Return the lines below that carry the word "export".

• • • • • • •

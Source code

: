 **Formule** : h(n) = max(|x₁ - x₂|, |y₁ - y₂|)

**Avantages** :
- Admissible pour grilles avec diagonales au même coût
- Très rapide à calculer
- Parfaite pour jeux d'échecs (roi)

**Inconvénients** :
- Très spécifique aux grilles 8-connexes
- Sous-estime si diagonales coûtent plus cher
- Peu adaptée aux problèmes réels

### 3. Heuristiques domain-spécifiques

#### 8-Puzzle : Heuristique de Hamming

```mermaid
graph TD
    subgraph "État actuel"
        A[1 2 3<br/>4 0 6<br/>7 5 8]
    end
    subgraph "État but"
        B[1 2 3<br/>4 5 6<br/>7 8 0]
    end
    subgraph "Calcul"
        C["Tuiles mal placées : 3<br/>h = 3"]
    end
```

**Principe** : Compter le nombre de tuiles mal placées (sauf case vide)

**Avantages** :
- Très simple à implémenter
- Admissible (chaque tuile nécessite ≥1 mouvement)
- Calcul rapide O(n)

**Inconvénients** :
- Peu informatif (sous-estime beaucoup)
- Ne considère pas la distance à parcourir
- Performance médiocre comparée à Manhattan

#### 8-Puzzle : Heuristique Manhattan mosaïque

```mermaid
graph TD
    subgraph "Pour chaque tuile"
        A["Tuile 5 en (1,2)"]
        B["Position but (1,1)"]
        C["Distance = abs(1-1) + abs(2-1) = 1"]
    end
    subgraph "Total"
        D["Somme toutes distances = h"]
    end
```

• • • • • • •

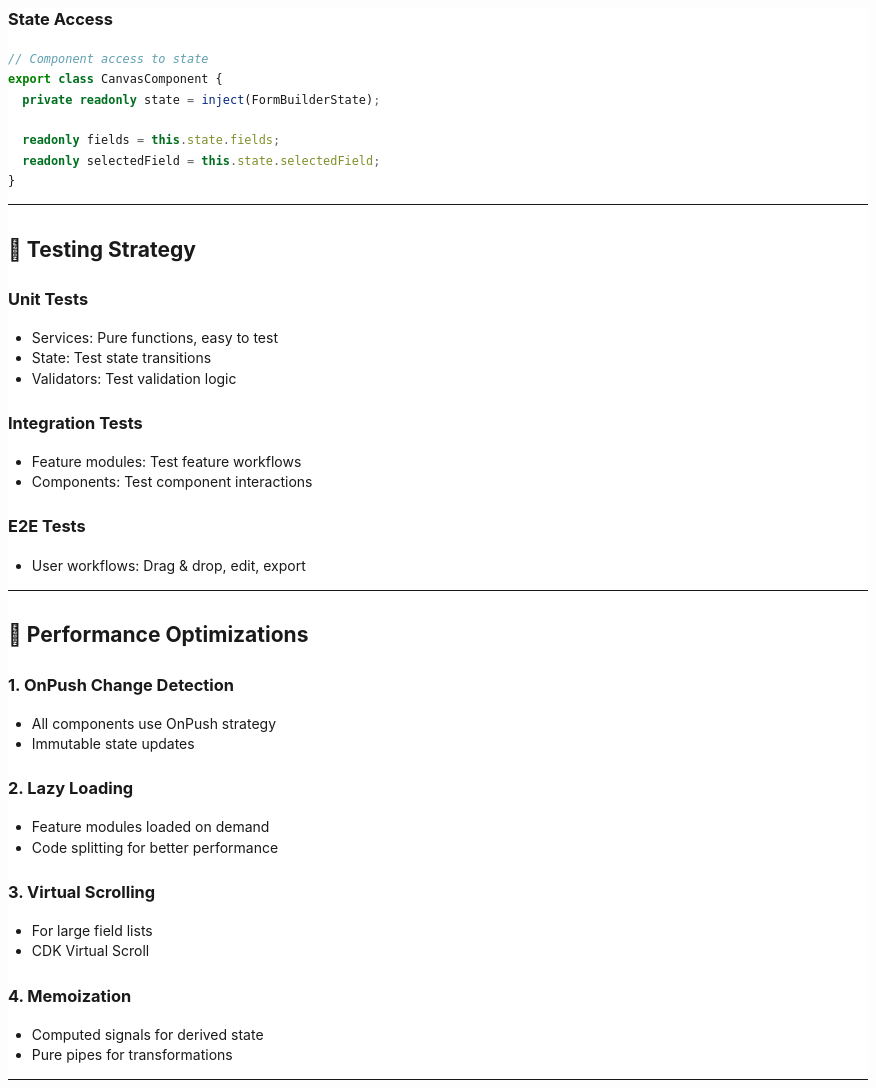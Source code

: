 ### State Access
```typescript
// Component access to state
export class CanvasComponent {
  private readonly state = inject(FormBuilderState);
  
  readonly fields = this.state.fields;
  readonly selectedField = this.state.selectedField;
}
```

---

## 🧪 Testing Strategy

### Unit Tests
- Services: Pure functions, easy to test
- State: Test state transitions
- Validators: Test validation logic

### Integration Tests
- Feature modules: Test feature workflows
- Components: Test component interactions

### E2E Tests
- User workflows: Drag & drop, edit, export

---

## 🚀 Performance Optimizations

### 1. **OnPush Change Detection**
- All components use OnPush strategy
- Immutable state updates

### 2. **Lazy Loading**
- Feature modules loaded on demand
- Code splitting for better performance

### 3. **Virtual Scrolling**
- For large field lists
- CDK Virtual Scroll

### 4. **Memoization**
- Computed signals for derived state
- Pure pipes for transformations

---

• • • • • • •

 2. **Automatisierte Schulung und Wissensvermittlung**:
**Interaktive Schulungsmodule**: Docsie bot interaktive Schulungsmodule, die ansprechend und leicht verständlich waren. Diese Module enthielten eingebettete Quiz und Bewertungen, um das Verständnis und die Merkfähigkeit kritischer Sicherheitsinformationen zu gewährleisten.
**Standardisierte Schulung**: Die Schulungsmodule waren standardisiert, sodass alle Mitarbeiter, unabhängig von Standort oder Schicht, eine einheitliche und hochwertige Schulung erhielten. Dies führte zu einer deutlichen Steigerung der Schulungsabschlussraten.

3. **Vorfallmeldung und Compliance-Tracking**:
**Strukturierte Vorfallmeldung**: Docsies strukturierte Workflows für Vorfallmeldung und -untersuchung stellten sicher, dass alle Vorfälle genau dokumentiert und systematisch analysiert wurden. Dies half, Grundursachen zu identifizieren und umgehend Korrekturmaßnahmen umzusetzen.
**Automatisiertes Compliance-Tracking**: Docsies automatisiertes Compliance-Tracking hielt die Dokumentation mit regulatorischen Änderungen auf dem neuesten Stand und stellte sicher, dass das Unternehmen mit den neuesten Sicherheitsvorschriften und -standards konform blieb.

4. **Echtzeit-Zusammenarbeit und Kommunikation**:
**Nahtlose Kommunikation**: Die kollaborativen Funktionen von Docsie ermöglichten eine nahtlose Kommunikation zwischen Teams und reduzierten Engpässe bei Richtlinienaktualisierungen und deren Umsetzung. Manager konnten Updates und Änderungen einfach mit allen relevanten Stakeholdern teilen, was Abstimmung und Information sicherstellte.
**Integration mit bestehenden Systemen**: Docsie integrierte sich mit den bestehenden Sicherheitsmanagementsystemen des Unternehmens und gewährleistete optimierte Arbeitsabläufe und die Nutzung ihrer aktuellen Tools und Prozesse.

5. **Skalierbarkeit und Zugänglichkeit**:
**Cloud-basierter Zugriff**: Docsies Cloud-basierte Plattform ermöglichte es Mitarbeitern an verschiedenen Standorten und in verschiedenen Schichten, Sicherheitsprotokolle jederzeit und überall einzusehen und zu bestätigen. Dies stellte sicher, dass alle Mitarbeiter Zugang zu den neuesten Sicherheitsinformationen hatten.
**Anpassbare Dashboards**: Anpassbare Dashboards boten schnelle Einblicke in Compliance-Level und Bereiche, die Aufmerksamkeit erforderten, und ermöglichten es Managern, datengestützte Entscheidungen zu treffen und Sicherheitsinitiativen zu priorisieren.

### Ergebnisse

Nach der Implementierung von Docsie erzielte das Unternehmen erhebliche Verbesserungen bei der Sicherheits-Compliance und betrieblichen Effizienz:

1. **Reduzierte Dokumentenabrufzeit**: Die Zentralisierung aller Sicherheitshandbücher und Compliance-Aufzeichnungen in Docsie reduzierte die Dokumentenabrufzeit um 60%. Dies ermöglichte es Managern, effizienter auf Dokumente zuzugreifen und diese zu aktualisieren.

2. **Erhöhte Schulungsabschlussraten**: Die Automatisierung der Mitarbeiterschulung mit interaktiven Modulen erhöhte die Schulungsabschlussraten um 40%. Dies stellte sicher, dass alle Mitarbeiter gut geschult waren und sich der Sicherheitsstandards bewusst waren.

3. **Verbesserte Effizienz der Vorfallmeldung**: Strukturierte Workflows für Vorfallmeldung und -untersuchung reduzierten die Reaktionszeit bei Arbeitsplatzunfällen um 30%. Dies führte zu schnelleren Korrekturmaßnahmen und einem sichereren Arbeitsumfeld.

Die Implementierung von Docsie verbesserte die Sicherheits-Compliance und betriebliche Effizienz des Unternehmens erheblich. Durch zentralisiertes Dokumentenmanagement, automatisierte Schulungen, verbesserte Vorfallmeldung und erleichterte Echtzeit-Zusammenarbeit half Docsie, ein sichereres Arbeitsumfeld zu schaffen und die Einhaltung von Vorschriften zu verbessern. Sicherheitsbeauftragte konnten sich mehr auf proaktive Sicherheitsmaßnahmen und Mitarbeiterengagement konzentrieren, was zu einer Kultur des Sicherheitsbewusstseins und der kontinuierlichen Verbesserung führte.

• • • • • • •

§ **ANSWER FOR THE TASK**
export class CanvasComponent {
- User workflows: Drag & drop, edit, export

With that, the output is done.